Extract each line from the entries below that has the string "position" in it.

- - - -

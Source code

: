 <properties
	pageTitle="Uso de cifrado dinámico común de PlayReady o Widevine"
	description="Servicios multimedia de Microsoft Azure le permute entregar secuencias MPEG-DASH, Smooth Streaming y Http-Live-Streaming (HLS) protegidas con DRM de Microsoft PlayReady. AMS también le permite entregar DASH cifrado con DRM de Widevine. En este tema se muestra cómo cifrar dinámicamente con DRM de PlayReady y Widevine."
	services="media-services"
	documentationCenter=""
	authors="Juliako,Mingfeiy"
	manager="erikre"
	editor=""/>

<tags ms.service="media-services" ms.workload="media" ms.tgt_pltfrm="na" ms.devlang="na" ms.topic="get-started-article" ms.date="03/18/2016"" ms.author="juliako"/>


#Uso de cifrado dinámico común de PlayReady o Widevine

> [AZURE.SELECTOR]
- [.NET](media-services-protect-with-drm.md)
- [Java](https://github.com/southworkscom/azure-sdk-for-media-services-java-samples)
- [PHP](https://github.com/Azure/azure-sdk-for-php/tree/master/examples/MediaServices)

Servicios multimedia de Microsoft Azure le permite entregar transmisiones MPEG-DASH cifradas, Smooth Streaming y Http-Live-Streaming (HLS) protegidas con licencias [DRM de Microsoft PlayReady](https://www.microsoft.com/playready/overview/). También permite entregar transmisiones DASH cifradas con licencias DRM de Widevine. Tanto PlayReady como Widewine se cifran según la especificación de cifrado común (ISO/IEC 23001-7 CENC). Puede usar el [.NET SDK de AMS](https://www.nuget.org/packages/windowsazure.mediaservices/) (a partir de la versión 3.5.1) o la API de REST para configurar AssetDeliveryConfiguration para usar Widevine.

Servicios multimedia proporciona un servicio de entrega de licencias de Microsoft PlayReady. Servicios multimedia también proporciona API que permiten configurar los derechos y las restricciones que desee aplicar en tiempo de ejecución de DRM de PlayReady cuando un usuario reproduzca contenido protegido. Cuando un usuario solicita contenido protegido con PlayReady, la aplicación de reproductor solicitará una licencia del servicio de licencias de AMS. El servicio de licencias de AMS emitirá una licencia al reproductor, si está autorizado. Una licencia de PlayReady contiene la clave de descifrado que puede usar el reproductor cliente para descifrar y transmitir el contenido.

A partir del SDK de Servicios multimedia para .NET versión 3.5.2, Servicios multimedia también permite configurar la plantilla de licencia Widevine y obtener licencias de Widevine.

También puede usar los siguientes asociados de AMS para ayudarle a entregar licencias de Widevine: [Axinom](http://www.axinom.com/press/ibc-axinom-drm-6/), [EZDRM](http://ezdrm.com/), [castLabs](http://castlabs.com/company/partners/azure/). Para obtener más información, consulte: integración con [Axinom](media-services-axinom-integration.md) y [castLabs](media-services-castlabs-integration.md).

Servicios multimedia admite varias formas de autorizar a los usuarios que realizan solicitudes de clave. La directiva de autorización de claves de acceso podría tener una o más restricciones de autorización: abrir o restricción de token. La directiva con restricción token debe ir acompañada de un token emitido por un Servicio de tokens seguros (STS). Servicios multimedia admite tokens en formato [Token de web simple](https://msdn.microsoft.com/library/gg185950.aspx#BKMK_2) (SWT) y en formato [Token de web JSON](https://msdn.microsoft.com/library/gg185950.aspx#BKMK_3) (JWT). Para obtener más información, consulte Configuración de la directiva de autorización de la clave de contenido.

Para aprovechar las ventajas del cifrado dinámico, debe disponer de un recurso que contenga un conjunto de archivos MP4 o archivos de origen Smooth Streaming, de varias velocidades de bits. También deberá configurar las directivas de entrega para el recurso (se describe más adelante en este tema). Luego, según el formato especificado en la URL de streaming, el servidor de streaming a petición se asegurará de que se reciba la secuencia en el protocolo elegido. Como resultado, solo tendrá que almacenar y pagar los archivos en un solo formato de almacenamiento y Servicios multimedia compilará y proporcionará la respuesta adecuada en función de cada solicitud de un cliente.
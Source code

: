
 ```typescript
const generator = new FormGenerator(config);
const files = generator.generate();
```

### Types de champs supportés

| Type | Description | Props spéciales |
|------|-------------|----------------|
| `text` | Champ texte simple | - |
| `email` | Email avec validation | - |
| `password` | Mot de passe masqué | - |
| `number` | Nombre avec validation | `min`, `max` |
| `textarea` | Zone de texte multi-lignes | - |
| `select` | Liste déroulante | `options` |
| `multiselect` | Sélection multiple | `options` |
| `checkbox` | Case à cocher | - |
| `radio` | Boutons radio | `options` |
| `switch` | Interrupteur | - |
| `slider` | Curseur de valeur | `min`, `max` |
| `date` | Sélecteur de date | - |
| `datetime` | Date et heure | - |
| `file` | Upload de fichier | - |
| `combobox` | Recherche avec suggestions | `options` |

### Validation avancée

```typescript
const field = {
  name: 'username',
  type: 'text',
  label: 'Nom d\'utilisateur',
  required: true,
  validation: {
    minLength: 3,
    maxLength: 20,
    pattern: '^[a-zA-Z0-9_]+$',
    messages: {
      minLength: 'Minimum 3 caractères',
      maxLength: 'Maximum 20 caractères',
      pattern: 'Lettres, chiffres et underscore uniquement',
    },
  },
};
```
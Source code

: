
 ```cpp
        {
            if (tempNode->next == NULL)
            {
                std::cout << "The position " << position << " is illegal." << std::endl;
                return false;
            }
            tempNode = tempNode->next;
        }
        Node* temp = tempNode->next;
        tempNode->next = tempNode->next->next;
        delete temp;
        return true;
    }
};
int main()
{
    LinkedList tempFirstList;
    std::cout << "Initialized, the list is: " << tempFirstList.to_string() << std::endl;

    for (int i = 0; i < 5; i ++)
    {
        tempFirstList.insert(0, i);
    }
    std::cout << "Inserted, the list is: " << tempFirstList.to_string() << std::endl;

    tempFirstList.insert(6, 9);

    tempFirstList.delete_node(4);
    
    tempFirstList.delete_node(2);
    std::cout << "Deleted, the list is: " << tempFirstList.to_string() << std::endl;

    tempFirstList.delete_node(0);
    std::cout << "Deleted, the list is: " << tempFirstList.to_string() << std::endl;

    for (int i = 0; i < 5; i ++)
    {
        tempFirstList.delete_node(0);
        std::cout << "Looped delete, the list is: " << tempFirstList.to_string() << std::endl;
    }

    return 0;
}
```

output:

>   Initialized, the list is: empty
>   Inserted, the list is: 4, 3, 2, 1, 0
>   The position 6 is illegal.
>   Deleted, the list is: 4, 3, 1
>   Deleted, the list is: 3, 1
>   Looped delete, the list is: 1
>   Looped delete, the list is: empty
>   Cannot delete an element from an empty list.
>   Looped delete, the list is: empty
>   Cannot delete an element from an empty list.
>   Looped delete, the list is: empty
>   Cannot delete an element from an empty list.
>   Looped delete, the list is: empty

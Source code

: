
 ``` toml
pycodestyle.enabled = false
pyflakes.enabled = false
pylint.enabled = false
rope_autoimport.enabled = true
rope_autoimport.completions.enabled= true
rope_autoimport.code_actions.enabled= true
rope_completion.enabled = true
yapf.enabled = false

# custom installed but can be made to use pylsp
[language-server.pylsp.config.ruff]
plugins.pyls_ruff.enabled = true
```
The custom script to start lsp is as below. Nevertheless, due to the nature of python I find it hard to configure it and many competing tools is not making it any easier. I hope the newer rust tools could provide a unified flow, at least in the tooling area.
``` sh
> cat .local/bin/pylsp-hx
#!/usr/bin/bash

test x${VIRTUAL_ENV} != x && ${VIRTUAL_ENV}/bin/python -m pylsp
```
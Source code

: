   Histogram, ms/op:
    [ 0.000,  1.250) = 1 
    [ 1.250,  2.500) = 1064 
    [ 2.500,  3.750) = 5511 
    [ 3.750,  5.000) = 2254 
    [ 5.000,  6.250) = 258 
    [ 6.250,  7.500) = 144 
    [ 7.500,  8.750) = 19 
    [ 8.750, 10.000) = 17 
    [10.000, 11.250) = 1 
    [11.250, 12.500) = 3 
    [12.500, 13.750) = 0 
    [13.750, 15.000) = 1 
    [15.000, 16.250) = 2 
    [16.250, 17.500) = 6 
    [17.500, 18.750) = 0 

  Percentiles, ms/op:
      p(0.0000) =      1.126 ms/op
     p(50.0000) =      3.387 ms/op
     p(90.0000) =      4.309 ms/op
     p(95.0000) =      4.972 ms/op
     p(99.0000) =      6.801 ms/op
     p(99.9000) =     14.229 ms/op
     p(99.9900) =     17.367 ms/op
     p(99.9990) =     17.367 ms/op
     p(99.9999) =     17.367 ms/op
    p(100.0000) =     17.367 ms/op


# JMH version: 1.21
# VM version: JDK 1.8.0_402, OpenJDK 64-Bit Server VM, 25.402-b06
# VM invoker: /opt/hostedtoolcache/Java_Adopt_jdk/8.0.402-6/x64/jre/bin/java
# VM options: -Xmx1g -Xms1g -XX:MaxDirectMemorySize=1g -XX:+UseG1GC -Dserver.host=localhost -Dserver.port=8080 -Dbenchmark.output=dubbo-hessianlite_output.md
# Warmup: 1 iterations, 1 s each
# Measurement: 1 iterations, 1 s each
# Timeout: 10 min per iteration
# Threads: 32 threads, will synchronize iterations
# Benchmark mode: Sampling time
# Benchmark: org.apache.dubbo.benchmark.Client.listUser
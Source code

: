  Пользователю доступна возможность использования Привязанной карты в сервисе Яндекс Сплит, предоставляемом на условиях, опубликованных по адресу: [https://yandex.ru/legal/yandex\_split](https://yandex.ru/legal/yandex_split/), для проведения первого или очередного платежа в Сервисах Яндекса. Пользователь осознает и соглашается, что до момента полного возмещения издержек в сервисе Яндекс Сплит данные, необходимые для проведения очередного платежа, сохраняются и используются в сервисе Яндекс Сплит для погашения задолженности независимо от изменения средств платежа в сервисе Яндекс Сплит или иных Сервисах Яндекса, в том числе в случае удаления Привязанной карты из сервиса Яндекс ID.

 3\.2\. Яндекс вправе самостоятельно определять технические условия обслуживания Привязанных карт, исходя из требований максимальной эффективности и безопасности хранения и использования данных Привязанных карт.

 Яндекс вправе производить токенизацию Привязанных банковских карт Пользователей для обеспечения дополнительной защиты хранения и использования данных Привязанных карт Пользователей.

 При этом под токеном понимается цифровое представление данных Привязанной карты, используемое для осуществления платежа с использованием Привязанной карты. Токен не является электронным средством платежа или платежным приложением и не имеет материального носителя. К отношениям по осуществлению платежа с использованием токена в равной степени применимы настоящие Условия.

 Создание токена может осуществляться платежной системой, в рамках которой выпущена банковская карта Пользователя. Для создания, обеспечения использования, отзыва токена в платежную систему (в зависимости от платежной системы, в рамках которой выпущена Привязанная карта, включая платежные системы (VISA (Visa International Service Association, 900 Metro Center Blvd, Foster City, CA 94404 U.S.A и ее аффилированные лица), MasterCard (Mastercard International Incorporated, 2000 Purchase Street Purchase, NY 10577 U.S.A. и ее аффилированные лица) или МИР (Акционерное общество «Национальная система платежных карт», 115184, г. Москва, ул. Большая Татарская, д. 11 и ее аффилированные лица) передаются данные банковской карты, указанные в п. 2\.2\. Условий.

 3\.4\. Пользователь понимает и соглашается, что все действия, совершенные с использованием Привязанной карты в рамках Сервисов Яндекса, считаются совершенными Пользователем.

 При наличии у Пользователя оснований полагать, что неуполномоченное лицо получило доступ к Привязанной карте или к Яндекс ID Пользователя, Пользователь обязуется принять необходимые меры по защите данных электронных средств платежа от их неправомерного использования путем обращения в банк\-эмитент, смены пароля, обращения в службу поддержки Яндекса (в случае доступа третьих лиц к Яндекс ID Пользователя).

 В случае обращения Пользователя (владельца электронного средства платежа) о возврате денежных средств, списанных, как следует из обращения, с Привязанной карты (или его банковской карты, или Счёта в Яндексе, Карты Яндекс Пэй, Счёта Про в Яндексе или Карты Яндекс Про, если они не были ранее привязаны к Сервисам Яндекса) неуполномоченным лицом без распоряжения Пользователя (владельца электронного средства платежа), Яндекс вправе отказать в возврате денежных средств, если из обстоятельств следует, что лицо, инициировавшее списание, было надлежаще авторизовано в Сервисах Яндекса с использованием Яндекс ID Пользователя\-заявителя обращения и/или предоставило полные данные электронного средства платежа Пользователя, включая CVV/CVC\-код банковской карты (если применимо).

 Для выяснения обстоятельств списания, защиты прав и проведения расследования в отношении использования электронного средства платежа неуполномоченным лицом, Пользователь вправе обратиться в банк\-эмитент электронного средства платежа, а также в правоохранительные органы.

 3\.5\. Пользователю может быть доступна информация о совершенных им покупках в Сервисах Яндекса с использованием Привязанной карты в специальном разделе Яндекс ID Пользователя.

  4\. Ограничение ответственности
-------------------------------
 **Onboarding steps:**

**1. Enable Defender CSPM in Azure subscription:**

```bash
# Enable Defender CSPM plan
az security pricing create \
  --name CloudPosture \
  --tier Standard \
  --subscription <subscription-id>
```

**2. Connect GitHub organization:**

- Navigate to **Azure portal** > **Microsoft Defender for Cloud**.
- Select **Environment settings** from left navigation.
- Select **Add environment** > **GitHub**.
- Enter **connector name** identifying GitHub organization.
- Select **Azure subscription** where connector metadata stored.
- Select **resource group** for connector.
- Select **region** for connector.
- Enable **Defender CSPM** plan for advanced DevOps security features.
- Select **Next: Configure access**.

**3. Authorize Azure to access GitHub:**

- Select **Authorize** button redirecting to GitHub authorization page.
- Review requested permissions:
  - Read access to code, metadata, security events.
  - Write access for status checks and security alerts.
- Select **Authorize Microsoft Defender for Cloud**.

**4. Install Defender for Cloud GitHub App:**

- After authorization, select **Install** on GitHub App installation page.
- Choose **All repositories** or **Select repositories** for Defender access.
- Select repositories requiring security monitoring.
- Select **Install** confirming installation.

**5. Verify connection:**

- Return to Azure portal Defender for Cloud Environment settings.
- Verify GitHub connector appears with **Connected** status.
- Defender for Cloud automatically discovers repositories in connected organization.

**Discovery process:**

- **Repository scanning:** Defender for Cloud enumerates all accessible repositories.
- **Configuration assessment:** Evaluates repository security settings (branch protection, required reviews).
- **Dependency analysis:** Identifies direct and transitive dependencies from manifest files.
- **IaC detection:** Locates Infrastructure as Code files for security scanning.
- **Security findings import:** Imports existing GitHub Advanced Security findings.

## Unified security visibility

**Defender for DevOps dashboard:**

- - - -

Your solution
                std::cout << "The position " << position << " is illegal." << std::endl;
>   The position 6 is illegal.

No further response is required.